Thank you to anyone who answers, and if you do please cite sources so I can look further into China. I really appreciate it.
edit: I was going to ask about Tiananmen Square, but as it turns out that literally just didn’t happen. https://www.telegraph.co.uk/news/worldnews/wikileaks/8555142/Wikileaks-no-bloodshed-inside-Tiananmen-Square-cables-claim.html
https://leohezhao.medium.com/notes-for-30th-anniversary-of-tiananmen-incident-f098ef6efbc2
https://www.cbsnews.com/news/there-was-no-tiananmen-square-massacre/
To be fair, the USSR abandoned the Stalinist model as early as 1955, which sealed the fate of its inevitable downfall.
Khrushchev’s economic model of abandoning the financial system set up under Stalin led to the sovereign debt default in 1957, the excuse being “the government can’t afford to pay back the exponential growth of debt owed”. The whole point of national debt is for it to keep growing so that people have income to spend and to drive the local economy, because the state that prints its own currency can never run out of money. This was Khrushchev succumbing to liberal (neoclassical) conception of monetary theory and the start of food/goods shortage era in the USSR.
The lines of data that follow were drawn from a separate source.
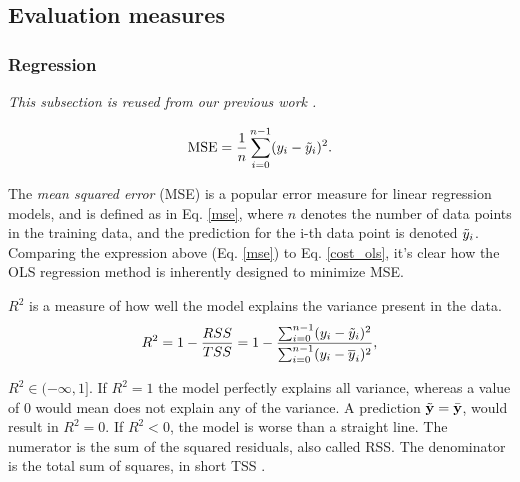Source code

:
\subsection{Evaluation measures}

\subsubsection{Regression}\label{sec:eval_regression}
\textit{This subsection is reused from our previous work \citep[p. 4]{project1}.}

\begin{equation}\label{mse}
    \text{MSE} = \frac{1}{n}\sum_{i=0}^{n-1}(y_i-\Tilde{y}_i)^2.
\end{equation}

The \emph{mean squared error} (MSE) is a popular error measure for linear regression models, and is defined as in Eq. \ref{mse}, where $n$ denotes the number of data points in the training data, and the prediction for the i-th data point is denoted $\Tilde{y}_i$. Comparing the expression above (Eq. \ref{mse}) to Eq. \ref{cost_ols}, it's clear how the OLS regression method is inherently designed to minimize MSE. 

$R^2$ is a measure of how well the model explains the variance present in the data. 
\begin{equation}
    R^2 = 1 - \frac{RSS}{TSS}= 1 - \frac{\sum_{i=0}^{n-1}(y_i-\Tilde{y}_i)^2}{\sum_{i=0}^{n-1}(y_i-\overline{y}_i)^2},
\end{equation}

$R^2 \in (-\infty,1]$. If $R^2 = 1$ the model perfectly explains all variance, whereas a value of 0 would mean does not explain any of the variance. 
A prediction $\tilde {\mathbf{y}} = \bar {\mathbf{y}}$, would result in $R^2 = 0$.
If $R^2<0$, the model is worse than a straight line.
The numerator is the sum of the squared residuals, also called RSS. The denominator is the total sum of squares, in short TSS \cite[p. 29]{martin}.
Khrushchev also had a weird fascination with American consumerism and vowed to compete with the American light industries using state planning. This led to the liquidation of hundreds of thousands of artels - cooperative enterprises producing a vast variety of consumer goods that had existed since the times of Tsarist Russia and were massive expanded and flourishing under Stalin’s USSR, and their consolidation into state planned industry doomed the Soviet economy to fail. State planning was meant for capital-intensive investment such as heavy industries and cutting edge R&D, not for producing furnitures and clothing.
It needs to be said that the USSR under Stalin had the highest and most rapid economic growth of any country in the history of humanity (a feat that will likely never be repeated again) - and they did it without relying on foreign capital investment or lowering the labor wages, maintaining its working conditions on par with Western Europe, keeping pensions and social safety nets intact, restored its economy to pre-war era within 5 years after WWII after losing 27 million people, all the while being sanctioned by the entire prosperous Western capitalist world.
China simply could not have done that with its huge population. They had to participate fully in the neoliberal model, driving the wages down and using its cheap labor to serve as the world’s factory for the American/European consumerism in order to attract foreign investment and build up the national wealth/capital accumulation. And all this was only made possible because America desperately needed to de-industrialize to crush the growing labor movements at home during the crises of 1970s.
The trajectories are different for both the USSR and China because of the differences in the historical development of their respective economic conditions. One simply cannot copy the other and make it work.